The days of pen and paper in front of a client seem nostalgic, and there is something positively decent about writing a letter in support of an application.
The problem faced with credit-scoring systems, as far as brokers and clients are concerned, is that they can be turned up and down at will.
So the same applicant can be declined one week and accepted the next, without any real explanation.
As with any new process, the answer is having a decent mid-point offering. A ‘computer says no’ approach is not really much use, but a simple, quick online system backed up by access to underwriters who can sensibly discuss a situation will always be the ideal view.
Name: Fahim Antoniades
Company: Mortgage Centre IFA
Like many forms of regression analysis, credit scoring makes use of several numerical or categorical variables based on historical data to predict a future outcome.
The system has been in use for long enough now to be extremely accurate and as we all know, it is heavily relied upon by lenders.
Its accuracy was demonstrated through recent research by Fitch Ratings which showed that fast-track cases had no greater default rate than income verified ones.
Since the credit crisis, it is safe to say that credit scoring has become tougher.
However, my feeling is that we have swung from one extreme prior to the credit crisis to the opposite extreme now and therefore it is unsurprising to see many people are turned down.
For example, we all know instances where people who, in between moving homes, have attracted a minor default. This in my view, is a piece of data that does not allow for circumstantial events.
In other words, the event itself is not typical of the client’s profile and therefore not an indicator that the applicants are financially negligent.
While I believe in credit scoring, what I don’t believe in is the lack of will shown by many lenders to make this type of distinction because it is supposedly easier to move on to the next case.
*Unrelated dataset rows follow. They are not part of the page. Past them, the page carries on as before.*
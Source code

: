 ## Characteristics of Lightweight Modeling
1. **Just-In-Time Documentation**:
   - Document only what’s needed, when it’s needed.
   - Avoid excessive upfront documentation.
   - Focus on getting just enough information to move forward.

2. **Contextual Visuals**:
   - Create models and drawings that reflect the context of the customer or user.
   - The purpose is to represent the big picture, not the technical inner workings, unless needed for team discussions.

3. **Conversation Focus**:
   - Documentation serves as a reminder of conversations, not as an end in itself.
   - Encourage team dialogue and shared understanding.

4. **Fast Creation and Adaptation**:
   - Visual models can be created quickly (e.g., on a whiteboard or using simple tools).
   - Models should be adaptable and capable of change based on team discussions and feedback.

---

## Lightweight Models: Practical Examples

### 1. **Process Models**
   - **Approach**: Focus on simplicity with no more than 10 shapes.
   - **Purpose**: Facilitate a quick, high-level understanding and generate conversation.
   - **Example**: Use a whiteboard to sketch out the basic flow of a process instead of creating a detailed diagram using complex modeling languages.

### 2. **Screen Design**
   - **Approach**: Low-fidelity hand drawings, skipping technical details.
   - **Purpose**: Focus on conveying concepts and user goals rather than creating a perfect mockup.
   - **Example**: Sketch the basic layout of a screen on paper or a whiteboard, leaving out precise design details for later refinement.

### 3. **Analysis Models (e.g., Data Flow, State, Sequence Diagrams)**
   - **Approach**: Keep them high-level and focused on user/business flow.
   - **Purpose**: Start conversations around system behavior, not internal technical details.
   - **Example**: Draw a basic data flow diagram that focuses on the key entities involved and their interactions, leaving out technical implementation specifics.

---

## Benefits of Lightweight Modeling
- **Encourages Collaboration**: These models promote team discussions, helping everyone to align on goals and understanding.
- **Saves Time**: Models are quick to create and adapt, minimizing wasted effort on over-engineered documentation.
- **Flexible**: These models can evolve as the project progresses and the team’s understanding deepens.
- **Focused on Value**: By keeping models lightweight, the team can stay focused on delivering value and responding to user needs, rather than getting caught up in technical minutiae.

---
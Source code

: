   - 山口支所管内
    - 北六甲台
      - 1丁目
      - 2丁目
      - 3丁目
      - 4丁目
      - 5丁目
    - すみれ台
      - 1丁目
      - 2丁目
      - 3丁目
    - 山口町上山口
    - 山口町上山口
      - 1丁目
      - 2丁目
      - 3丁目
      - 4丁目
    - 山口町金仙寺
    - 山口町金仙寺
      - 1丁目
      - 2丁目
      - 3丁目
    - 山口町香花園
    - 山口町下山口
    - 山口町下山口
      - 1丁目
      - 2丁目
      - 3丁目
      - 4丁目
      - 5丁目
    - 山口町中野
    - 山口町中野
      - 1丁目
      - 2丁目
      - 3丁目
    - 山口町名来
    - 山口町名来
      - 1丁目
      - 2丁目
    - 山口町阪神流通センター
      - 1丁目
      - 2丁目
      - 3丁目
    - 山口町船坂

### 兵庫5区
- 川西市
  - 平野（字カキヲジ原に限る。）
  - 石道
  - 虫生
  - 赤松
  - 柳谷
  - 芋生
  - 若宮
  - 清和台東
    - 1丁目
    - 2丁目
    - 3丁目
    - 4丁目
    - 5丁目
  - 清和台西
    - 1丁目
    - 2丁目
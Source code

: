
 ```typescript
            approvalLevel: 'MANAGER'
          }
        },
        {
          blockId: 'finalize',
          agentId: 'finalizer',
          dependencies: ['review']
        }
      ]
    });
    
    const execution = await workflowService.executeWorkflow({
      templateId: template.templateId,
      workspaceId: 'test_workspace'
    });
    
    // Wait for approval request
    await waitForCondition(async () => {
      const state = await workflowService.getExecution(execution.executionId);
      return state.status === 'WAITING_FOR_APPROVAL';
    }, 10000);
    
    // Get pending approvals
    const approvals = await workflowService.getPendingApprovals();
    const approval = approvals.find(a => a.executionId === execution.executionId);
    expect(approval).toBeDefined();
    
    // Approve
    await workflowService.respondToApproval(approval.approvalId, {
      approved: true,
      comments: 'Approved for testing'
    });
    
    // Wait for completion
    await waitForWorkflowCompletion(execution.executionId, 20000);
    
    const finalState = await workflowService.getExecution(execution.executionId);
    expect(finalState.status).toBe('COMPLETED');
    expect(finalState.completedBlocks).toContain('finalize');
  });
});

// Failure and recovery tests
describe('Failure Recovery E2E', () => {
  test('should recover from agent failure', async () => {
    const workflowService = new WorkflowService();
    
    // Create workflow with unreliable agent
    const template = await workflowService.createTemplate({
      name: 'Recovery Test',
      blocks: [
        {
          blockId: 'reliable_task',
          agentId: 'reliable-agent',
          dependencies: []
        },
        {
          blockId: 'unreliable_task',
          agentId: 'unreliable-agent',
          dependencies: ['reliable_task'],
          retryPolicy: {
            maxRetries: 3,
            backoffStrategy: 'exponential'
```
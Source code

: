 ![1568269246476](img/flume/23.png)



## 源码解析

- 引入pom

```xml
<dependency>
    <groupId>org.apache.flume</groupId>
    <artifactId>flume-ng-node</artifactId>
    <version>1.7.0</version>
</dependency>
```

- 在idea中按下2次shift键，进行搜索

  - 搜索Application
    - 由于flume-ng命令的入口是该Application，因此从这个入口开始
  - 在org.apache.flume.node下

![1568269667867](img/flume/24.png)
This is where the human touch is important and I believe the best method would be to marry up the electronic with the human so that a fairer outcome can be achieved for all.
Name: Lee Gladwell
Company: Platform
Kensington’s research has helped draw attention to an important issue in the market.
Although the actual figure may well be less than 10 million, there can be little doubt that many lenders have implemented both a more restrictive lending policy and a tougher credit-scoring policy in response to the downturn whether by automation or by manual underwriting.
It is not only a major issue for first-time buyers. Those that previously borrowed at high LTVs with deals coming to an end are likely to be in for a shock from the hike in rates offered on new products.
When it comes to assessing risk, lenders should not apply a prescription approach. There is certainly room for automated processing. It helps speed things up and can be extremely effective, but it should not be a complete replacement for manual underwriting.
Skilled underwriters with expertise and experience in evaluating risk are vital – particularly when it comes to assessing higher risk business – and the two should be combined to create a responsible and fluid approach.
Although we are unlikely to see a return to the types of lending that became common place in the period prior to early 2007, we believe it is important that the industry develops a broad range of solutions to ensure that large numbers of borrowers have somewhere to go.
A responsible approach by lenders that takes the best of automation and manual underwriting expertise is the right way to go.